Farrar,, B. G., Altschul, D. M., Fischer, J., van der Mescht, J., Placì, S., Troisi, C. A., Vernouillet, A., Clayton, N. S., & Ostojić, L. (2020). Trialling meta-research in comparative cognition: Claims and statistical inference in animal physical cognition. Animal Behavior and Cognition, 7(3), 419-444. doi: https://doi.org/10.26451/abc.07.03.09.2020
Scientific disciplines face concerns about replicability and statistical inference, and these concerns are also relevant in animal cognition research. This paper presents a first attempt to assess how researchers make and publish claims about animal physical cognition, and the statistical inferences they use to support them. We surveyed 116 published experiments from 63 papers on physical cognition, covering 43 different species. The most common tasks in our sample were trap-tube tasks (14 papers), other tool use tasks (13 papers), means-end understanding and string-pulling tasks (11 papers), object choice and object permanence tasks (9 papers) and access tasks (5 papers).

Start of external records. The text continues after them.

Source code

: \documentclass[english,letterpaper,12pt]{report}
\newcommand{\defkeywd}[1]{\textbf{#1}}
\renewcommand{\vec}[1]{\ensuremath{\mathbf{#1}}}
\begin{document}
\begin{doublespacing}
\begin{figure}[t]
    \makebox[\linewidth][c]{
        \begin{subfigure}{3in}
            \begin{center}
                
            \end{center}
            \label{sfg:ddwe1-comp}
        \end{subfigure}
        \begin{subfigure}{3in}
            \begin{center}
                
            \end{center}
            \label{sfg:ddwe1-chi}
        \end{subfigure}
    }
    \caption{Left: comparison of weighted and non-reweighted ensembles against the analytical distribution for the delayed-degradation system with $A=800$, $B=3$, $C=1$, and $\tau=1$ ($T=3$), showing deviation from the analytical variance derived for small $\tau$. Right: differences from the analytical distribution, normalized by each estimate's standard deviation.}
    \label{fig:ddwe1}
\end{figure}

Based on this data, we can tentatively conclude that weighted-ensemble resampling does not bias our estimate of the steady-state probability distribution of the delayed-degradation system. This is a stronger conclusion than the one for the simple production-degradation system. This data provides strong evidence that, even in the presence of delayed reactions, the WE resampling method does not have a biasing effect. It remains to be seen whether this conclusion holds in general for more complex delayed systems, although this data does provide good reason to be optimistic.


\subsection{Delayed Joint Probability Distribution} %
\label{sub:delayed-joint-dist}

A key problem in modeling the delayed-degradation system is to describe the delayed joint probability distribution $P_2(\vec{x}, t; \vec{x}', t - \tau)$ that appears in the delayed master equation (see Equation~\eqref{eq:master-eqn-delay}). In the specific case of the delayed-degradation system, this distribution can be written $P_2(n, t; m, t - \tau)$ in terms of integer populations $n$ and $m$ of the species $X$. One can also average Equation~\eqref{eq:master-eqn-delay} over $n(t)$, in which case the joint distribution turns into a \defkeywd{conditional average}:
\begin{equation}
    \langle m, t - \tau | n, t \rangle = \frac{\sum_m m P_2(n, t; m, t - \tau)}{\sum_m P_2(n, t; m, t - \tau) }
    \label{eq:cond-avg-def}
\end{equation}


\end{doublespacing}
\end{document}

This sample is not representative of the full scope of physical cognition research; however, it does provide data on the types of statistical design and publication decisions researchers have adopted. Across the 116 experiments, the median sample size was 7. Depending on the definitions we used, we estimated that between 44% and 59% of our sample of papers made positive claims about animals’ physical cognitive abilities, between 24% and 46% made inconclusive claims, and between 10% and 17% made negative claims. Several failures of animals to pass physical cognition tasks were reported. Although our measures had low inter-observer reliability, these findings show that negative results can and have been published in the field. However, publication bias is still present, and consistent with this, we observed a drop in the frequency of p-values above .05. This suggests that some non-significant results have not been published. More promisingly, we found that researchers are likely making many correct statistical inferences at the individual-level. The strength of evidence of statistical effects at the group-level was weaker, and its p-value distribution was consistent with some effect sizes being overestimated. Studies such as ours can form part of a wider investigation into statistical reliability in comparative cognition. However, future work should focus on developing the validity and reliability of the measurements they use, and we offer some starting points.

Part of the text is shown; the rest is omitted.